### Task objective
Images excluded, return every record exactly as it reads.

*** Exercise materials ***

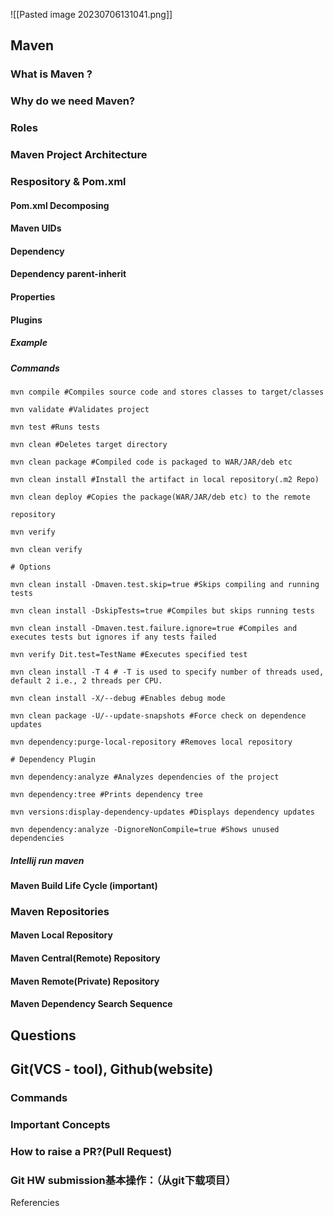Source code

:![[Pasted image 20230706131041.png]]
## Maven

### What is Maven ?

### Why do we need Maven?

### Roles

### Maven Project Architecture

### Respository & Pom.xml

#### Pom.xml Decomposing

#### Maven UIDs

#### Dependency

#### Dependency parent-inherit

#### Properties

#### Plugins

##### Example

##### Commands
```shell
mvn compile #Compiles source code and stores classes to target/classes

mvn validate #Validates project

mvn test #Runs tests

mvn clean #Deletes target directory

mvn clean package #Compiled code is packaged to WAR/JAR/deb etc

mvn clean install #Install the artifact in local repository(.m2 Repo)

mvn clean deploy #Copies the package(WAR/JAR/deb etc) to the remote

repository

mvn verify

mvn clean verify

# Options

mvn clean install -Dmaven.test.skip=true #Skips compiling and running tests

mvn clean install -DskipTests=true #Compiles but skips running tests

mvn clean install -Dmaven.test.failure.ignore=true #Compiles and executes tests but ignores if any tests failed

mvn verify Dit.test=TestName #Executes specified test

mvn clean install -T 4 # -T is used to specify number of threads used, default 2 i.e., 2 threads per CPU.

mvn clean install -X/--debug #Enables debug mode

mvn clean package -U/--update-snapshots #Force check on dependence updates

mvn dependency:purge-local-repository #Removes local repository

# Dependency Plugin

mvn dependency:analyze #Analyzes dependencies of the project

mvn dependency:tree #Prints dependency tree

mvn versions:display-dependency-updates #Displays dependency updates

mvn dependency:analyze -DignoreNonCompile=true #Shows unused dependencies
```

##### Intellij run maven

#### Maven Build Life Cycle (important)


### Maven Repositories

#### Maven Local Repository

#### Maven Central(Remote) Repository

#### Maven Remote(Private) Repository

#### Maven Dependency Search Sequence

## Questions

## Git(VCS - tool), Github(website)

### Commands

### Important Concepts

### How to raise a PR?(Pull Request)

### Git HW submission基本操作：（从git下载项⽬）

Referencies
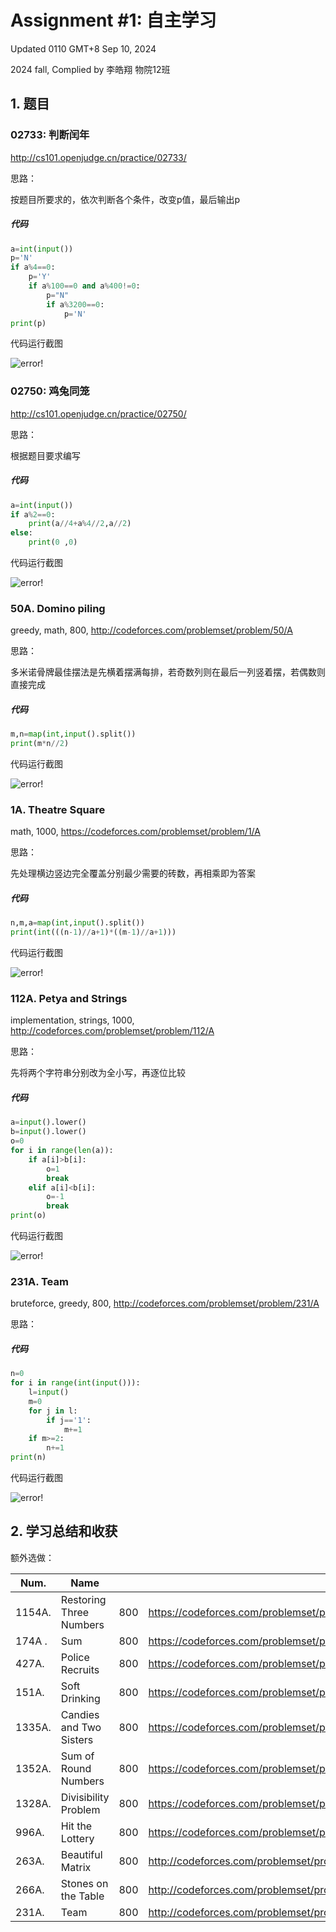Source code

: # Assignment #1: 自主学习

Updated 0110 GMT+8 Sep 10, 2024

2024 fall, Complied by 李皓翔 物院12班

## 1. 题目

### 02733: 判断闰年

http://cs101.openjudge.cn/practice/02733/



思路：

按题目所要求的，依次判断各个条件，改变p值，最后输出p

##### 代码

```python
a=int(input())
p='N'
if a%4==0:
    p='Y'
    if a%100==0 and a%400!=0:
        p="N"
        if a%3200==0:
            p='N'
print(p)
```



代码运行截图

![error!](../pic/1-1.png)



### 02750: 鸡兔同笼

http://cs101.openjudge.cn/practice/02750/



思路：

根据题目要求编写

##### 代码

```python
a=int(input())
if a%2==0:
    print(a//4+a%4//2,a//2)
else:
    print(0 ,0)

```



代码运行截图 

![error!](../pic/1-2.png)


### 50A. Domino piling

greedy, math, 800, http://codeforces.com/problemset/problem/50/A



思路：

多米诺骨牌最佳摆法是先横着摆满每排，若奇数列则在最后一列竖着摆，若偶数则直接完成

##### 代码

```python
m,n=map(int,input().split())
print(m*n//2)

```



代码运行截图

![error!](../pic/1-3.png)



### 1A. Theatre Square

math, 1000, https://codeforces.com/problemset/problem/1/A



思路：

先处理横边竖边完全覆盖分别最少需要的砖数，再相乘即为答案

##### 代码

```python
n,m,a=map(int,input().split())
print(int(((n-1)//a+1)*((m-1)//a+1)))
```



代码运行截图

![error!](../pic/1-4.png)



### 112A. Petya and Strings

implementation, strings, 1000, http://codeforces.com/problemset/problem/112/A



思路：

先将两个字符串分别改为全小写，再逐位比较

##### 代码

```python
a=input().lower()
b=input().lower()
o=0
for i in range(len(a)):
    if a[i]>b[i]:
        o=1
        break
    elif a[i]<b[i]:
        o=-1
        break
print(o)
```



代码运行截图


![error!](../pic/1-5.png)


### 231A. Team

bruteforce, greedy, 800, http://codeforces.com/problemset/problem/231/A



思路：



##### 代码

```python
n=0
for i in range(int(input())):
    l=input()
    m=0
    for j in l:
        if j=='1':
            m+=1
    if m>=2:
        n+=1
print(n)
```



代码运行截图

![error!](../pic/1-6.png)



## 2. 学习总结和收获

额外选做：

| Num.   | Name                    |      |                                                  |
| ------ | ----------------------- | ---- | ------------------------------------------------ |
| 1154A. | Restoring Three Numbers | 800  | https://codeforces.com/problemset/problem/1154/A |
| 174A . | Sum                     | 800  | https://codeforces.com/problemset/problem/1742/A |
| 427A.  | Police Recruits         | 800  | https://codeforces.com/problemset/problem/427/A  |
| 151A.  | Soft Drinking           | 800  | https://codeforces.com/problemset/problem/151/A  |
| 1335A. | Candies and Two Sisters | 800  | https://codeforces.com/problemset/problem/1335/A |
| 1352A. | Sum of Round Numbers    | 800  | https://codeforces.com/problemset/problem/1352/A |
| 1328A. | Divisibility Problem    | 800  | https://codeforces.com/problemset/problem/1328/A |
| 996A.  | Hit the Lottery         | 800  | https://codeforces.com/problemset/problem/996/A  |
| 263A.  | Beautiful Matrix        | 800  | http://codeforces.com/problemset/problem/263/A   |
| 266A.  | Stones on the Table     | 800  | http://codeforces.com/problemset/problem/266/A   |
| 231A.  | Team                    | 800  | http://codeforces.com/problemset/problem/231/A   |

*** End of Exercise materials ***

### Exercise answer
Source code

:![[Pasted image 20230706131041.png]]
## Maven

### What is Maven ?

### Why do we need Maven?

### Roles

### Maven Project Architecture

### Respository & Pom.xml

#### Pom.xml Decomposing

#### Maven UIDs

#### Dependency

#### Dependency parent-inherit

#### Properties

#### Plugins

##### Example

##### Commands
```shell
mvn compile #Compiles source code and stores classes to target/classes

mvn validate #Validates project

mvn test #Runs tests

mvn clean #Deletes target directory

mvn clean package #Compiled code is packaged to WAR/JAR/deb etc

mvn clean install #Install the artifact in local repository(.m2 Repo)

mvn clean deploy #Copies the package(WAR/JAR/deb etc) to the remote

repository

mvn verify

mvn clean verify

# Options

mvn clean install -Dmaven.test.skip=true #Skips compiling and running tests

mvn clean install -DskipTests=true #Compiles but skips running tests

mvn clean install -Dmaven.test.failure.ignore=true #Compiles and executes tests but ignores if any tests failed

mvn verify Dit.test=TestName #Executes specified test

mvn clean install -T 4 # -T is used to specify number of threads used, default 2 i.e., 2 threads per CPU.

mvn clean install -X/--debug #Enables debug mode

mvn clean package -U/--update-snapshots #Force check on dependence updates

mvn dependency:purge-local-repository #Removes local repository

# Dependency Plugin

mvn dependency:analyze #Analyzes dependencies of the project

mvn dependency:tree #Prints dependency tree

mvn versions:display-dependency-updates #Displays dependency updates

mvn dependency:analyze -DignoreNonCompile=true #Shows unused dependencies
```

##### Intellij run maven

#### Maven Build Life Cycle (important)


### Maven Repositories

#### Maven Local Repository

#### Maven Central(Remote) Repository

#### Maven Remote(Private) Repository

#### Maven Dependency Search Sequence

## Questions

## Git(VCS - tool), Github(website)

### Commands

### Important Concepts

### How to raise a PR?(Pull Request)

### Git HW submission基本操作：（从git下载项⽬）

Referencies
Source code

: # Assignment #1: 自主学习

Updated 0110 GMT+8 Sep 10, 2024

2024 fall, Complied by 李皓翔 物院12班

## 1. 题目

### 02733: 判断闰年

http://cs101.openjudge.cn/practice/02733/



思路：

按题目所要求的，依次判断各个条件，改变p值，最后输出p

##### 代码

```python
a=int(input())
p='N'
if a%4==0:
    p='Y'
    if a%100==0 and a%400!=0:
        p="N"
        if a%3200==0:
            p='N'
print(p)
```



代码运行截图

![error!](../pic/1-1.png)



### 02750: 鸡兔同笼

http://cs101.openjudge.cn/practice/02750/



思路：

根据题目要求编写

##### 代码

```python
a=int(input())
if a%2==0:
    print(a//4+a%4//2,a//2)
else:
    print(0 ,0)

```



代码运行截图 

![error!](../pic/1-2.png)


### 50A. Domino piling

greedy, math, 800, http://codeforces.com/problemset/problem/50/A



思路：

多米诺骨牌最佳摆法是先横着摆满每排，若奇数列则在最后一列竖着摆，若偶数则直接完成

##### 代码

```python
m,n=map(int,input().split())
print(m*n//2)

```



代码运行截图

![error!](../pic/1-3.png)



### 1A. Theatre Square

math, 1000, https://codeforces.com/problemset/problem/1/A



思路：

先处理横边竖边完全覆盖分别最少需要的砖数，再相乘即为答案

##### 代码

```python
n,m,a=map(int,input().split())
print(int(((n-1)//a+1)*((m-1)//a+1)))
```



代码运行截图

![error!](../pic/1-4.png)



### 112A. Petya and Strings

implementation, strings, 1000, http://codeforces.com/problemset/problem/112/A



思路：

先将两个字符串分别改为全小写，再逐位比较

##### 代码

```python
a=input().lower()
b=input().lower()
o=0
for i in range(len(a)):
    if a[i]>b[i]:
        o=1
        break
    elif a[i]<b[i]:
        o=-1
        break
print(o)
```



代码运行截图


![error!](../pic/1-5.png)


### 231A. Team

bruteforce, greedy, 800, http://codeforces.com/problemset/problem/231/A



思路：



##### 代码

```python
n=0
for i in range(int(input())):
    l=input()
    m=0
    for j in l:
        if j=='1':
            m+=1
    if m>=2:
        n+=1
print(n)
```



代码运行截图

![error!](../pic/1-6.png)



## 2. 学习总结和收获

额外选做：

| Num.   | Name                    |      |                                                  |
| ------ | ----------------------- | ---- | ------------------------------------------------ |
| 1154A. | Restoring Three Numbers | 800  | https://codeforces.com/problemset/problem/1154/A |
| 174A . | Sum                     | 800  | https://codeforces.com/problemset/problem/1742/A |
| 427A.  | Police Recruits         | 800  | https://codeforces.com/problemset/problem/427/A  |
| 151A.  | Soft Drinking           | 800  | https://codeforces.com/problemset/problem/151/A  |
| 1335A. | Candies and Two Sisters | 800  | https://codeforces.com/problemset/problem/1335/A |
| 1352A. | Sum of Round Numbers    | 800  | https://codeforces.com/problemset/problem/1352/A |
| 1328A. | Divisibility Problem    | 800  | https://codeforces.com/problemset/problem/1328/A |
| 996A.  | Hit the Lottery         | 800  | https://codeforces.com/problemset/problem/996/A  |
| 263A.  | Beautiful Matrix        | 800  | http://codeforces.com/problemset/problem/263/A   |
| 266A.  | Stones on the Table     | 800  | http://codeforces.com/problemset/problem/266/A   |
| 231A.  | Team                    | 800  | http://codeforces.com/problemset/problem/231/A   |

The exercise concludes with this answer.